This case is unlike most equitable subordination cases in that the claimant in this case is not the officer/director/controlling shareholder of the debtor (i.e. as is Wall) but rather, is the controlling person's partner/business associate. When this case came to this court for the first time, a panel of this court affirmed the fact-finding that Huffman is an insider of the debtor under the Bankruptcy Code's definition. In its opinion on remand, the bankruptcy court states several times that because Huffman is an insider under the statute, he is a fiduciary of MBFA, citing no authority for that proposition. We are not persuaded that the fact that one is deemed an "insider" under the Bankruptcy Code necessarily means that one is a fiduciary. Our concern about the correctness of the bankruptcy court's conclusion in this regard is fueled by cases and commentary that suggest that one can be an insider without being a fiduciary.8
Our concern about the bankruptcy court's assertion that Huffman is a fiduciary of MBFA by virtue of his status as an insider is somewhat assuaged by our recognition that any belief on the part of the bankruptcy judge that Huffman was a fiduciary did not form the basis for the court's decision to subordinate Huffman's claim. Any fiduciary relationship that might exist between Huffman and MBFA by virtue of the statutory relationship was apparently not the basis for the bankruptcy court's analysis and disposition of this case. Indeed, the court looked to the only category of conduct that it believed might apply--fraud, illegality, or breach of fiduciary duty--and found no overt acts of misconduct by Huffman. Additionally, the court made a finding that Huffman was not a director, officer or employee of MBFA and that the statutory relationship as an insider was his sole contact with MBFA. Therefore, the court concluded that it would have to look to whether or not Wall committed inequitable conduct that could be imputed to Huffman. The breach of fiduciary duty that the court focused on is the breach of Wall's duty to MBFA, a duty which clearly exists since Wall is an officer, director, and controller of MBFA.

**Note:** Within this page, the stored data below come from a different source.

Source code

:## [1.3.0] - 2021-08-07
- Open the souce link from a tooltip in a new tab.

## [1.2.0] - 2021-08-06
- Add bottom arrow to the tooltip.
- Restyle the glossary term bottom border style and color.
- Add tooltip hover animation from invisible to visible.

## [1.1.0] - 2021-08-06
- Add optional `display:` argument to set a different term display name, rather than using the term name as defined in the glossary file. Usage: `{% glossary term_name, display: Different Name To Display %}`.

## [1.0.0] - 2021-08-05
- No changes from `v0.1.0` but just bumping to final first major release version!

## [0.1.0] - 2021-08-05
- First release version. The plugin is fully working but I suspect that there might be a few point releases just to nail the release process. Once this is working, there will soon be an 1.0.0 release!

While we do not believe that the bankruptcy court's questionable conclusion that Huffman was a fiduciary served to undermine the court's decision, we find the inquiry conducted by the bankruptcy court regarding whether Wall committed inequitable conduct to be fatally flawed. With respect to the question of whether Wall committed inequitable conduct, the bankruptcy court made several fact-findings regarding the Dumas and Crestview transactions being "bad deals" for MBFA: (1) Wall caused the two homes to be sold to MBFA for considerably more consideration than that received by MBFA when it subsequently sold them; (2) the price received by Wall and Huffman in the package exceeded the fair value of the property interests conveyed by them to MBFA; and (3) the price received by MBFA when it sold the homes was substantially less than the price at which Wall and Huffman sold the homes to MBFA. See Missionary Baptist, 48 B.R. at 889-90.
While fact-findings are insulated by the clearly erroneous rule, it can be argued that these findings should lose the clearly erroneous protection because of a clear misstatement of Texas law made by the bankruptcy court in discussing Wall's conduct. See discussion supra at III(A). In the midst of his discussion about whether Wall committed inequitable conduct, the bankruptcy judge stated, without citation of authority, that an insider is prohibited from dealing with his corporation, regardless of whether the transaction is beneficial to the corporation. It is important to recognize that the erroneous legal conclusion was immediately followed by a statement that can be read as an assertion by the court that even without the alleged prohibition against dealing, Wall still can be said to have acted inequitably since the price received by MBFA when it sold the homes was substantially less than the price at which Huffman and Wall sold the homes to MBFA. The problem is, however, that the "separateness" of the erroneous legal conclusion and the fact-findings is thrown into question by the court's disposition of Huffman's explanations as to why the transactions were beneficial to MBFA and why Huffman should be seen as acting in good faith. It seems to us that one could fairly read the court's disposition as being influenced, at least in part, by the notion that the transactions were prohibited, that is, were per se bad.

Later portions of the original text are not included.